I had a situation where I wanted to know if the mstats p90(cpu) over 5 minutes of a host was above a certain value; but needed to extend it to 10 minutes for some hosts. I figured rather than make two searches I could use span=5m and search back 10 minutes:

(Search Window: -10m@m to @m)

| mstats p90(_value) AS p90A WHERE metric_name="Processor.%_Processor_Time" AND instance="_Total" BY host span=5m

Except this was often producing 3 events per host, because unless I'm mistaken  mstats span always aligns to UTC 0, so if I'm running the search on a minute not divisible by 5 (say every 3 minutes) I'll end up with 3 data points per host instead of 2.

So I thought, maybe using prestats + bin + stats will work; I can get 10 samples and use bin aligntime=earliest to force them to just 2 time bins.

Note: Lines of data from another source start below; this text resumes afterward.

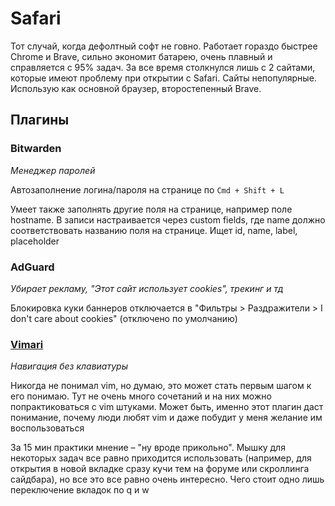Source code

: # Safari

Тот случай, когда дефолтный софт не говно. Работает гораздо быстрее Chrome и Brave, сильно экономит батарею, очень плавный и справляется с 95% задач. За все время столкнулся лишь с 2 сайтами, которые имеют проблему при открытии с Safari. Сайты непопулярные. Использую как основной браузер, второстепенный Brave.

## Плагины

### Bitwarden

_Менеджер паролей_

Автозаполнение логина/пароля на странице по `Cmd + Shift + L`

Умеет также заполнять другие поля на странице, например поле hostname. В записи настраивается через custom fields, где name должно соответствовать названию поля на странице. Ищет id, name, label, placeholder

### AdGuard

_Убирает рекламу, "Этот сайт использует cookies", трекинг и тд_

Блокировка куки баннеров отключается в "Фильтры > Раздражители > I don't care about cookies" (отключено по умолчанию)

### [Vimari](https://github.com/televator-apps/vimari)

_Навигация без клавиатуры_

Никогда не понимал vim, но думаю, это может стать первым шагом к его понимаю. Тут не очень много сочетаний и на них можно попрактиковаться с vim штуками. Может быть, именно этот плагин даст понимание, почему люди любят vim и даже побудит у меня желание им воспользоваться

За 15 мин практики мнение – "ну вроде прикольно". Мышку для некоторых задач все равно приходится использовать (например, для открытия в новой вкладке сразу кучи тем на форуме или скроллинга сайдбара), но все это все равно очень интересно. Чего стоит одно лишь переключение вкладок по q и w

I think this works, a quick check says that the P90 values are the same up until 4 decimal places if the times are aligned:

(Search Window: @h-10m to @h)

| mstats p90(_value) AS p90A WHERE metric_name="Processor.%_Processor_Time" AND instance="_Total" BY host span=5m
| join host, _time 
    [| mstats p90(_value) prestats=true WHERE metric_name="Processor.%_Processor_Time" AND instance="_Total" BY host span=1m 
    | bin _time span=5m aligntime=earliest
    | stats p90(_value) AS p90B BY host, _time 
        ] 
| where round(p90A,4) != round(p90B,4)

So this search should work for any two 5 minute intervals aligned to any minute of the day.

| mstats p90(_value) prestats=true WHERE metric_name="Processor.%_Processor_Time" AND instance="_Total" BY host span=1m 
| bin _time span=5m aligntime=earliest 
| stats p90(_value) AS p90 BY host, _time 
| where p90 > 80 
| stats list(p90), count by host 
| where count == 2 OR match(host, "prod")

I ended up not needing it when I realized my alert was already locked to every 5 minutes. Has anyone else tried doing this? Know a better way without creating two searches?